The parties then submitted post-trial briefs.
FACTS
The
Commission accepts the following facts as true pursuant to the Stipulation
entered into by the parties. (Ex. 24). The Union is a "labor
organization," as that term is defined in Neb. Rev. Stat. § 48-801(7), and
is the exclusive collective bargaining agent of the bargaining unit consisting
of Police Officers and Sergeants of the City of Grand Island Police Department
("GIPD"). Officer Meyer is a "public employee" as that term
is defined in Neb. Rev. Stat. § 48-801(11), and is currently employed by the
City as a Police Officer of the GIPD. Officer Meyer is a member of the
bargaining unit which the Union represents, and has been working as a Police
Officer for the GIPD for approximately one and a half years. The City is a
political subdivision of the State of Nebraska, and is a "public employer"
within the meaning of Neb. Rev. Stat. § 48-801(12) and employs those employees
who compose the bargaining unit described above.

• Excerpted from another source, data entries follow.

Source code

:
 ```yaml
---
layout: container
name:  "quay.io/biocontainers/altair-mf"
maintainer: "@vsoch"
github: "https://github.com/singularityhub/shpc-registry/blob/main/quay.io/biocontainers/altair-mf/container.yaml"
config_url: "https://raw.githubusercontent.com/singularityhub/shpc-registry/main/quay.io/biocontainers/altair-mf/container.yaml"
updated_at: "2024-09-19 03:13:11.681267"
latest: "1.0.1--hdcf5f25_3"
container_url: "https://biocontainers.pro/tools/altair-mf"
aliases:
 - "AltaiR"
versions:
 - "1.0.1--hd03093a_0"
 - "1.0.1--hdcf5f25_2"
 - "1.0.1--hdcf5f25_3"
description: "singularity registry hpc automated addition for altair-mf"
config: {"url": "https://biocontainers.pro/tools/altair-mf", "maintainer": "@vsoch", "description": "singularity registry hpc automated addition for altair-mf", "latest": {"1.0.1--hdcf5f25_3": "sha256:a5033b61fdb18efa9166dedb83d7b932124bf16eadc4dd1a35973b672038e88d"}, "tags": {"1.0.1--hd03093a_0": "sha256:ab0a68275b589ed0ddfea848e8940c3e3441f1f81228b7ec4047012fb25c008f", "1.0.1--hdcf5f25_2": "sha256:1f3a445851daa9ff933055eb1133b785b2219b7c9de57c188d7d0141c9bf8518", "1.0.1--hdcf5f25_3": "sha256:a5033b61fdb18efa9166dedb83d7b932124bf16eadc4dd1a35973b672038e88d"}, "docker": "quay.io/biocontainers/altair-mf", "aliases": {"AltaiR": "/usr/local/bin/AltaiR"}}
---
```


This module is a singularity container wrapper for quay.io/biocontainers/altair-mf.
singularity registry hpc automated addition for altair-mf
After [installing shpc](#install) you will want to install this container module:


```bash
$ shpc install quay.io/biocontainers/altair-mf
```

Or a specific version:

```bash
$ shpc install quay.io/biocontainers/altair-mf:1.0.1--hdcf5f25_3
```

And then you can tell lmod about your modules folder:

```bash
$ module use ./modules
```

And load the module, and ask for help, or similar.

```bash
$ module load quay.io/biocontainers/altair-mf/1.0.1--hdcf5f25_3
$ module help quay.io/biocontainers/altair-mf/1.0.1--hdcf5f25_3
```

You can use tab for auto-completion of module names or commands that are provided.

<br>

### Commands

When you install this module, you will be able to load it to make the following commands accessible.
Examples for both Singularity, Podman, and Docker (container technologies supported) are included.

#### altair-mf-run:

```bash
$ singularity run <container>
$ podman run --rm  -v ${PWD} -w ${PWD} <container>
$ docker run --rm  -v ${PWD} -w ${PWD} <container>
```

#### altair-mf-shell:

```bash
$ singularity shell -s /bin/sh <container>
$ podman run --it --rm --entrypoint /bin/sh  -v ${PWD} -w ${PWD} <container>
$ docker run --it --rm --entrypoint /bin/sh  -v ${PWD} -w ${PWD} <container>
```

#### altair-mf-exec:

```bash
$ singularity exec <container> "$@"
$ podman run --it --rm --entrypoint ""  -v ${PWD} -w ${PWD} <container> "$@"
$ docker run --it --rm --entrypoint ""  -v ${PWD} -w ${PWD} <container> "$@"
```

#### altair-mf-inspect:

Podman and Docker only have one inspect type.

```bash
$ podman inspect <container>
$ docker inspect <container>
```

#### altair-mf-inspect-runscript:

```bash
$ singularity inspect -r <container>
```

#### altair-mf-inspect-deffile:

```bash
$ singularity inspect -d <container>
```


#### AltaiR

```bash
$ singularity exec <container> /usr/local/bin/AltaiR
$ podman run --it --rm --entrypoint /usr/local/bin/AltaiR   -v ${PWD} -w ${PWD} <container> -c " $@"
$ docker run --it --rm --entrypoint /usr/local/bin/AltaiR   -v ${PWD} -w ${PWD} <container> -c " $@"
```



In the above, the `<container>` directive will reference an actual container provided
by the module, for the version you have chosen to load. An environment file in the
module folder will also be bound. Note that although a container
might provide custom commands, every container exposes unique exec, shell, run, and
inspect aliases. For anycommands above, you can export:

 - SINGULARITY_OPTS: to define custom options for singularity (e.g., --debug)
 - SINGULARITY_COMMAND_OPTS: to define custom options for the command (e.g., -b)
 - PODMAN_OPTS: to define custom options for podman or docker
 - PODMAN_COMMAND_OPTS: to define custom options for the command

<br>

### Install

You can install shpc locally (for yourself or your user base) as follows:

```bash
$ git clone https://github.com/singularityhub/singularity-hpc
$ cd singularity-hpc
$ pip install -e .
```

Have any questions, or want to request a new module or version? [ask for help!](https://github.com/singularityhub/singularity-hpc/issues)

The CBA contains the following
provisions regarding discipline of Police Officers and Sergeants in Article
XVII(C):
1.
Cause: Cause for disciplinary action shall include any cause so specified in
the Employee Personnel Rules of the City of Grand Island, the Police Department
Policy and Procedures Manual and the rules and regulations of the City Civil
Service Commission.
2.
Reprimand: The Police Chief or designated representative may reprimand any
employee for cause. Such reprimand may be in writing and addressed and
presented to the employee who will initial receipt. A signed copy shall be
delivered to the Mayor's office for inclusion in the employee's personnel file.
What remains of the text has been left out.